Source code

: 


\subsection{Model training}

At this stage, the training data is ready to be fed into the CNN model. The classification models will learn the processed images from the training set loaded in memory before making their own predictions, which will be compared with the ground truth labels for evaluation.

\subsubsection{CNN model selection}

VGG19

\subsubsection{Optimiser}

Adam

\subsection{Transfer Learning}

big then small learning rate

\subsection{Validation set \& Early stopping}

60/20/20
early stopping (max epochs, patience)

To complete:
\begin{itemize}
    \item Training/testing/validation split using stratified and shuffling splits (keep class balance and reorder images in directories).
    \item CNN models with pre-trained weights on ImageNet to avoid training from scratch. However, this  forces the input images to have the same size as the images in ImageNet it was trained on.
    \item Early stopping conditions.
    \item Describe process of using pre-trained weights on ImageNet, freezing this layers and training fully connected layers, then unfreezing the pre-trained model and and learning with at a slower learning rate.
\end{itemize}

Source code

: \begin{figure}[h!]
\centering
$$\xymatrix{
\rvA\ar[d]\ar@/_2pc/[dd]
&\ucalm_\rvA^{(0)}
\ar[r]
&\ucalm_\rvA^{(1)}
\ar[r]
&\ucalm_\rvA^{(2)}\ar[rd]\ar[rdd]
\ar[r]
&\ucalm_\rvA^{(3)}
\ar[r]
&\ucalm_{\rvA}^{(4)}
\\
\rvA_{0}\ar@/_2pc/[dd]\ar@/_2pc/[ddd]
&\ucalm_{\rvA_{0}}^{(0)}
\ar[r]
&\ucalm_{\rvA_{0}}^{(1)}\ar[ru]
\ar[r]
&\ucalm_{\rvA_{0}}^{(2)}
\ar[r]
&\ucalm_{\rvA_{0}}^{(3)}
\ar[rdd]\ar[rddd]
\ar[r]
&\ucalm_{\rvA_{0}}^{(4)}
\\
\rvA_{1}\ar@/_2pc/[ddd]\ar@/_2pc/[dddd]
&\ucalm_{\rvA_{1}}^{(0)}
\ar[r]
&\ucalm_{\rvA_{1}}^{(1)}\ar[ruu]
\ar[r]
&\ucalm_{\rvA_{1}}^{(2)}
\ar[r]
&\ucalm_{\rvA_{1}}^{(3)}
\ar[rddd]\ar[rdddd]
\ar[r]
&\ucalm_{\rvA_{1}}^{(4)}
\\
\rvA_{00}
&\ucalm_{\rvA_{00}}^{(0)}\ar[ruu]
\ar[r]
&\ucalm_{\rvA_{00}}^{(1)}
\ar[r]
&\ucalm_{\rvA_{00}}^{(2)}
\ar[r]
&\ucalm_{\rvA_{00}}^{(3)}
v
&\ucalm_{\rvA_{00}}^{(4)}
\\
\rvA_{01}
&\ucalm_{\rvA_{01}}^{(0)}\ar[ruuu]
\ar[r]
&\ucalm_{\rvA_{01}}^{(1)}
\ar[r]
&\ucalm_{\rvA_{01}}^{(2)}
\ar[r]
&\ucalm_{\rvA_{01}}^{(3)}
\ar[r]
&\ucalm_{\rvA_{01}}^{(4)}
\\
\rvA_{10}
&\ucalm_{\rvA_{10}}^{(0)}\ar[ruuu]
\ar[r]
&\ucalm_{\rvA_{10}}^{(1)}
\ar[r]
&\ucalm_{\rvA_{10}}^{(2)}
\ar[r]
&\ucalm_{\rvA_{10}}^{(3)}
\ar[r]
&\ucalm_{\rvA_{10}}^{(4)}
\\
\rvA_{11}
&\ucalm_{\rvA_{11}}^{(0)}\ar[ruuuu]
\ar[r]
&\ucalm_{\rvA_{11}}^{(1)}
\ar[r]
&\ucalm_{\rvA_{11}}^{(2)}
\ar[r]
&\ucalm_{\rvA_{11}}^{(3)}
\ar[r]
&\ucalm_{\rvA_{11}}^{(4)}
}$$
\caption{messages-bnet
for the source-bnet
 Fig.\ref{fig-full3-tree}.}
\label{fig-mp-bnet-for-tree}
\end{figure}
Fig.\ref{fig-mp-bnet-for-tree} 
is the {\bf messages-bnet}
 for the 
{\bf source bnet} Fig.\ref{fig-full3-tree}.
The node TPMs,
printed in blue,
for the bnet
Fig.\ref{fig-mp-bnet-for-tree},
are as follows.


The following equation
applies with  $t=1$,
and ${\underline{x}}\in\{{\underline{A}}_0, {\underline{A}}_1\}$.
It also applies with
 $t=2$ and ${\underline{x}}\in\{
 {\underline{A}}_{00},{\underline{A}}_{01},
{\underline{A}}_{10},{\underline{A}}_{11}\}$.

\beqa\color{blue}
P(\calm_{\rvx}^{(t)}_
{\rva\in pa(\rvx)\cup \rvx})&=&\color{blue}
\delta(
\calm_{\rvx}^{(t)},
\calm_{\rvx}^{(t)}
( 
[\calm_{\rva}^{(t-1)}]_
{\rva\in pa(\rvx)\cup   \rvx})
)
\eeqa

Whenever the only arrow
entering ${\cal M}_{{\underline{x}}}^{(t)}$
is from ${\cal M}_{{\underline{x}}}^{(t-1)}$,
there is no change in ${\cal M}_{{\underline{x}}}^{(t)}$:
════════
Start at the top line of the records and retype them all exactly.

Source code

: 


\subsection{Model training}

At this stage, the training data is ready to be fed into the CNN model. The classification models will learn the processed images from the training set loaded in memory before making their own predictions, which will be compared with the ground truth labels for evaluation.

\subsubsection{CNN model selection}

VGG19

\subsubsection{Optimiser}

Adam

\subsection{Transfer Learning}

big then small learning rate

\subsection{Validation set \& Early stopping}

60/20/20
early stopping (max epochs, patience)

To complete:
\begin{itemize}
    \item Training/testing/validation split using stratified and shuffling splits (keep class balance and reorder images in directories).
    \item CNN models with pre-trained weights on ImageNet to avoid training from scratch. However, this  forces the input images to have the same size as the images in ImageNet it was trained on.
    \item Early stopping conditions.
    \item Describe process of using pre-trained weights on ImageNet, freezing this layers and training fully connected layers, then unfreezing the pre-trained model and and learning with at a slower learning rate.
\end{itemize}

Source code

: \begin{figure}[h!]
\centering
$$\xymatrix{
\rvA\ar[d]\ar@/_2pc/[dd]
&\ucalm_\rvA^{(0)}
\ar[r]
&\ucalm_\rvA^{(1)}
\ar[r]
&\ucalm_\rvA^{(2)}\ar[rd]\ar[rdd]
\ar[r]
&\ucalm_\rvA^{(3)}
\ar[r]
&\ucalm_{\rvA}^{(4)}
\\
\rvA_{0}\ar@/_2pc/[dd]\ar@/_2pc/[ddd]
&\ucalm_{\rvA_{0}}^{(0)}
\ar[r]
&\ucalm_{\rvA_{0}}^{(1)}\ar[ru]
\ar[r]
&\ucalm_{\rvA_{0}}^{(2)}
\ar[r]
&\ucalm_{\rvA_{0}}^{(3)}
\ar[rdd]\ar[rddd]
\ar[r]
&\ucalm_{\rvA_{0}}^{(4)}
\\
\rvA_{1}\ar@/_2pc/[ddd]\ar@/_2pc/[dddd]
&\ucalm_{\rvA_{1}}^{(0)}
\ar[r]
&\ucalm_{\rvA_{1}}^{(1)}\ar[ruu]
\ar[r]
&\ucalm_{\rvA_{1}}^{(2)}
\ar[r]
&\ucalm_{\rvA_{1}}^{(3)}
\ar[rddd]\ar[rdddd]
\ar[r]
&\ucalm_{\rvA_{1}}^{(4)}
\\
\rvA_{00}
&\ucalm_{\rvA_{00}}^{(0)}\ar[ruu]
\ar[r]
&\ucalm_{\rvA_{00}}^{(1)}
\ar[r]
&\ucalm_{\rvA_{00}}^{(2)}
\ar[r]
&\ucalm_{\rvA_{00}}^{(3)}
v
&\ucalm_{\rvA_{00}}^{(4)}
\\
\rvA_{01}
&\ucalm_{\rvA_{01}}^{(0)}\ar[ruuu]
\ar[r]
&\ucalm_{\rvA_{01}}^{(1)}
\ar[r]
&\ucalm_{\rvA_{01}}^{(2)}
\ar[r]
&\ucalm_{\rvA_{01}}^{(3)}
\ar[r]
&\ucalm_{\rvA_{01}}^{(4)}
\\
\rvA_{10}
&\ucalm_{\rvA_{10}}^{(0)}\ar[ruuu]
\ar[r]
&\ucalm_{\rvA_{10}}^{(1)}
\ar[r]
&\ucalm_{\rvA_{10}}^{(2)}
\ar[r]
&\ucalm_{\rvA_{10}}^{(3)}
\ar[r]
&\ucalm_{\rvA_{10}}^{(4)}
\\
\rvA_{11}
&\ucalm_{\rvA_{11}}^{(0)}\ar[ruuuu]
\ar[r]
&\ucalm_{\rvA_{11}}^{(1)}
\ar[r]
&\ucalm_{\rvA_{11}}^{(2)}
\ar[r]
&\ucalm_{\rvA_{11}}^{(3)}
\ar[r]
&\ucalm_{\rvA_{11}}^{(4)}
}$$
\caption{messages-bnet
for the source-bnet
 Fig.\ref{fig-full3-tree}.}
\label{fig-mp-bnet-for-tree}
\end{figure}
Fig.\ref{fig-mp-bnet-for-tree} 
is the {\bf messages-bnet}
 for the 
{\bf source bnet} Fig.\ref{fig-full3-tree}.
The node TPMs,
printed in blue,
for the bnet
Fig.\ref{fig-mp-bnet-for-tree},
are as follows.


The following equation
applies with  $t=1$,
and ${\underline{x}}\in\{{\underline{A}}_0, {\underline{A}}_1\}$.
It also applies with
 $t=2$ and ${\underline{x}}\in\{
 {\underline{A}}_{00},{\underline{A}}_{01},
{\underline{A}}_{10},{\underline{A}}_{11}\}$.

\beqa\color{blue}
P(\calm_{\rvx}^{(t)}_
{\rva\in pa(\rvx)\cup \rvx})&=&\color{blue}
\delta(
\calm_{\rvx}^{(t)},
\calm_{\rvx}^{(t)}
( 
[\calm_{\rva}^{(t-1)}]_
{\rva\in pa(\rvx)\cup   \rvx})
)
\eeqa

Whenever the only arrow
entering ${\cal M}_{{\underline{x}}}^{(t)}$
is from ${\cal M}_{{\underline{x}}}^{(t-1)}$,
there is no change in ${\cal M}_{{\underline{x}}}^{(t)}$:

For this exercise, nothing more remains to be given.